So, I use this script and errors doesn't dissapeared 
Any solution?


----------



## jrronimo (May 24, 2018)

I'm having the same problem. steamcmd used to work, but is now having problems. I don't know where to start to troubleshoot this, unfortunately.


----------



## MotorBoater12 (Jun 14, 2018)

I am also having this problem.  Has anyone been able to get it to work?


----------



## jrronimo (Jun 14, 2018)

Before I start, I'm using this version of SteamCMD: https://github.com/Pricetx/Scripts/blob/master/steamcmd_freebsd.sh -- I checked this against the official linux steamcmd pretty recently and it still seems pretty similar.

Anyway, when I run it, I still get a lot of the net.cpp errors, but it still seems to be running. I'm mostly ignoring them to see if it still works. I was able to do a login and update, there are just a lot of net.cpp errors...
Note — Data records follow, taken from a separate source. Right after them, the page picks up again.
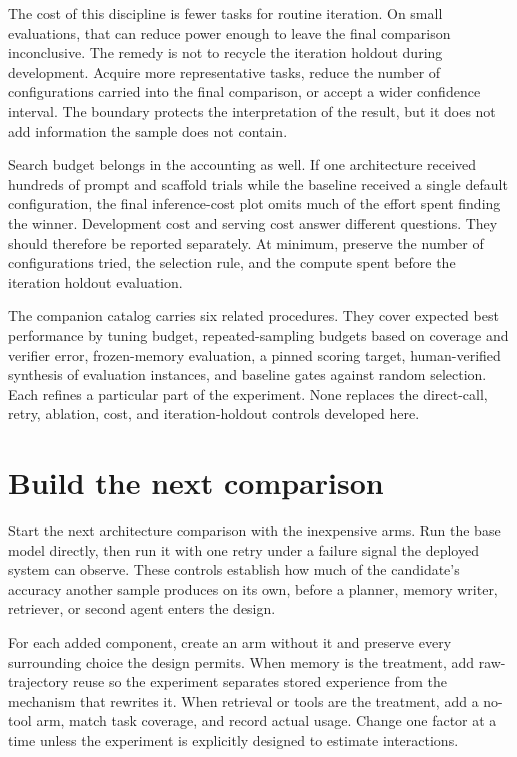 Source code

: The cost of this discipline is fewer tasks for routine iteration. On small evaluations, that can reduce power enough to leave the final comparison inconclusive. The remedy is not to recycle the iteration holdout during development. Acquire more representative tasks, reduce the number of configurations carried into the final comparison, or accept a wider confidence interval. The boundary protects the interpretation of the result, but it does not add information the sample does not contain.

Search budget belongs in the accounting as well. If one architecture received hundreds of prompt and scaffold trials while the baseline received a single default configuration, the final inference-cost plot omits much of the effort spent finding the winner. Development cost and serving cost answer different questions. They should therefore be reported separately. At minimum, preserve the number of configurations tried, the selection rule, and the compute spent before the iteration holdout evaluation.

The companion catalog carries six related procedures. They cover expected best performance by tuning budget, repeated-sampling budgets based on coverage and verifier error, frozen-memory evaluation, a pinned scoring target, human-verified synthesis of evaluation instances, and baseline gates against random selection. Each refines a particular part of the experiment. None replaces the direct-call, retry, ablation, cost, and iteration-holdout controls developed here.

\section{Build the next comparison}\label{build-the-next-comparison}

Start the next architecture comparison with the inexpensive arms. Run the base model directly, then run it with one retry under a failure signal the deployed system can observe. These controls establish how much of the candidate's accuracy another sample produces on its own, before a planner, memory writer, retriever, or second agent enters the design.

For each added component, create an arm without it and preserve every surrounding choice the design permits. When memory is the treatment, add raw-trajectory reuse so the experiment separates stored experience from the mechanism that rewrites it. When retrieval or tools are the treatment, add a no-tool arm, match task coverage, and record actual usage. Change one factor at a time unless the experiment is explicitly designed to estimate interactions.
That said, my Insurgency server doesn't work anymore, but I don't know if that's the fault of Steam, FreeBSD, or the Linux compatibility layer...


----------



## jrronimo (Jun 15, 2018)

Update: User error on my part.  Insurgency was binding to an IP address I didn't realize my server was using (in addition to the one I wanted it to have).

So far as I can tell, despite the net.cpp errors, everything IS working okay. From Twitter:


> And yes, maybe the warning/error you see is unrelated to the bug you have had encountered, but the reason is of course having that socket-option unimplemented in out Linuxulator...
> 
> __ https://twitter.com/i/web/status/1007728479780077569


----------